### Problem:
Whenever a line in the data holds the string "adopcji", pull that line out.

☆ ☆ ☆ ☆ ☆

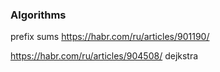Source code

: ### Algorithms

prefix sums https://habr.com/ru/articles/901190/

https://habr.com/ru/articles/904508/ dejkstra
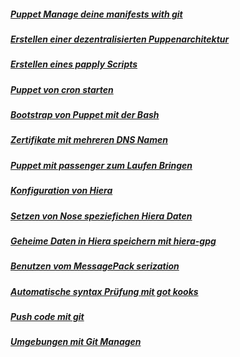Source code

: ##### [Puppet Manage deine manifests with git](../puppet-manage-manigests-git)
##### [Erstellen einer dezentralisierten Puppenarchitektur](../puppet-dezentralisierte-env)
##### [Erstellen eines papply Scripts](../puppet-papply-script)
##### [Puppet von cron starten](../puppet-cron-start)
##### [Bootstrap von Puppet mit der Bash](../puppet-bash-bootstraping)
##### [Zertifikate mit mehreren DNS Namen](../puppet-zert-multi-dns-names)
##### [Puppet mit passenger zum Laufen Bringen](../puppet-passenger)
##### [Konfiguration von Hiera](../puppet-hiera-basics)
##### [Setzen von Nose speziefichen Hiera Daten](../puppet-hiera-node-specific)
##### [Geheime Daten in Hiera speichern mit hiera-gpg](../puppet-hiera-sec-data-hiera-gpg)
##### [Benutzen vom MessagePack serization](../puppet-messagepack)
##### [Automatische syntax Prüfung mit got kooks](../puppet-auto-syntax-check-git-hook)
##### [Push code mit git](../puppet-git-push)
##### [Umgebungen mit Git Managen](../puppet-mgmnt-env-git)
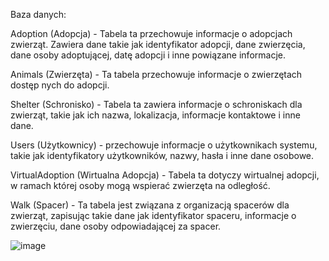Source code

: Baza danych:

Adoption (Adopcja) - Tabela ta przechowuje informacje o adopcjach zwierząt. Zawiera dane takie jak identyfikator adopcji, dane zwierzęcia, dane osoby adoptującej, datę adopcji i inne powiązane informacje.

Animals (Zwierzęta) - Ta tabela przechowuje informacje o zwierzętach dostęp nych do adopcji.

Shelter (Schronisko) - Tabela ta zawiera informacje o schroniskach dla zwierząt, takie jak ich nazwa, lokalizacja, informacje kontaktowe i inne dane.

Users (Użytkownicy) -  przechowuje informacje o użytkownikach systemu, takie jak identyfikatory użytkowników, nazwy, hasła i inne dane osobowe.

VirtualAdoption (Wirtualna Adopcja) - Tabela ta dotyczy wirtualnej adopcji, w ramach której osoby mogą wspierać zwierzęta na odległość.

Walk (Spacer) - Ta tabela jest związana z organizacją spacerów dla zwierząt, zapisując takie dane jak identyfikator spaceru, informacje o zwierzęciu, dane osoby odpowiadającej za spacer.

![image](https://github.com/chati112/animalover-in-progress-/assets/133596038/42d434ae-60d8-4016-8d11-f25065bbac3e)
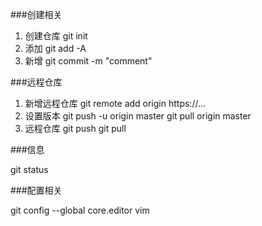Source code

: ###创建相关
1. 创建仓库
git init
2. 添加
git add -A
3. 新增
git commit -m "comment"

###远程仓库
1. 新增远程仓库
git remote add origin https://...
2. 设置版本
git push -u origin master
git pull origin master
3. 远程仓库
git push
git pull

###信息

git status

###配置相关

git config --global core.editor vim

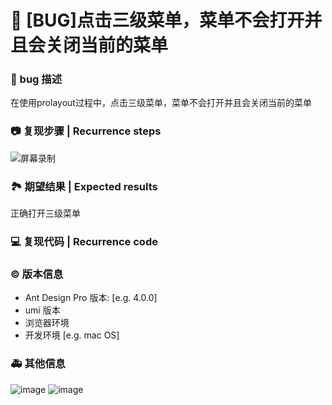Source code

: # 🐛 [BUG]点击三级菜单，菜单不会打开并且会关闭当前的菜单

### 🐛 bug 描述

<!--
详细地描述 bug，让大家都能理解
Describe the bug in detail so that everyone can understand it
-->

在使用prolayout过程中，点击三级菜单，菜单不会打开并且会关闭当前的菜单

### 📷 复现步骤 | Recurrence steps

![屏幕录制](https://github.com/ant-design/ant-design-pro/assets/140059512/8f362cc7-c07a-4935-a5d5-d8144669f219)

<!--
清晰描述复现步骤，让别人也能看到问题
Clearly describe the recurrence steps so that others can see the problem
-->

### 🏞 期望结果 | Expected results

正确打开三级菜单

<!--
描述你原本期望看到的结果
Describe what you expected to see
-->

### 💻 复现代码 | Recurrence code

<!--
提供可复现的代码，仓库，或线上示例
Provide reproducible code, warehouse, or online examples
-->

### © 版本信息

- Ant Design Pro 版本: [e.g. 4.0.0]
- umi 版本
- 浏览器环境
- 开发环境 [e.g. mac OS]

### 🚑 其他信息

![image](https://github.com/ant-design/ant-design-pro/assets/140059512/74c60483-4e99-4698-b078-20d32c16bcbf)
![image](https://github.com/ant-design/ant-design-pro/assets/140059512/9ceff126-e6a6-49a4-807a-6db78a70d993)

<!--
如截图等其他信息可以贴在这里
-->
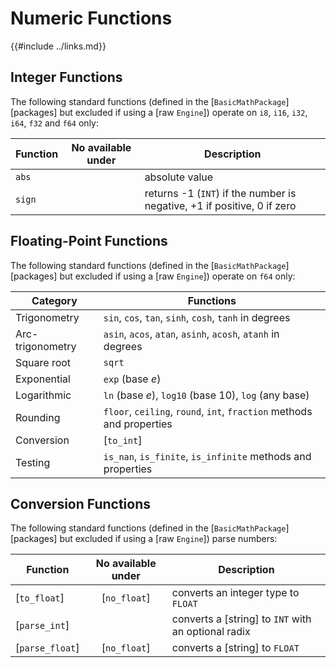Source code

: Numeric Functions
================

{{#include ../links.md}}

Integer Functions
----------------

The following standard functions (defined in the [`BasicMathPackage`][packages] but excluded if using a [raw `Engine`])
operate on `i8`, `i16`, `i32`, `i64`, `f32` and `f64` only:

| Function | No available under | Description                                                             |
| -------- | :----------------: | ----------------------------------------------------------------------- |
| `abs`    |                    | absolute value                                                          |
| `sign`   |                    | returns -1 (`INT`) if the number is negative, +1 if positive, 0 if zero |


Floating-Point Functions
-----------------------

The following standard functions (defined in the [`BasicMathPackage`][packages] but excluded if using a [raw `Engine`])
operate on `f64` only:

| Category         | Functions                                                             |
| ---------------- | --------------------------------------------------------------------- |
| Trigonometry     | `sin`, `cos`, `tan`, `sinh`, `cosh`, `tanh` in degrees                |
| Arc-trigonometry | `asin`, `acos`, `atan`, `asinh`, `acosh`, `atanh` in degrees          |
| Square root      | `sqrt`                                                                |
| Exponential      | `exp` (base _e_)                                                      |
| Logarithmic      | `ln` (base _e_), `log10` (base 10), `log` (any base)                  |
| Rounding         | `floor`, `ceiling`, `round`, `int`, `fraction` methods and properties |
| Conversion       | [`to_int`]                                                            |
| Testing          | `is_nan`, `is_finite`, `is_infinite` methods and properties           |


Conversion Functions
-------------------

The following standard functions (defined in the [`BasicMathPackage`][packages] but excluded if using a [raw `Engine`])
parse numbers:

| Function        | No available under | Description                                         |
| --------------- | :----------------: | --------------------------------------------------- |
| [`to_float`]    |    [`no_float`]    | converts an integer type to `FLOAT`                 |
| [`parse_int`]   |                    | converts a [string] to `INT` with an optional radix |
| [`parse_float`] |    [`no_float`]    | converts a [string] to `FLOAT`                      |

☆ ☆ ☆ ☆ ☆

### Task output:
Adoption (Adopcja) - Tabela ta przechowuje informacje o adopcjach zwierząt. Zawiera dane takie jak identyfikator adopcji, dane zwierzęcia, dane osoby adoptującej, datę adopcji i inne powiązane informacje.
Animals (Zwierzęta) - Ta tabela przechowuje informacje o zwierzętach dostęp nych do adopcji.
VirtualAdoption (Wirtualna Adopcja) - Tabela ta dotyczy wirtualnej adopcji, w ramach której osoby mogą wspierać zwierzęta na odległość.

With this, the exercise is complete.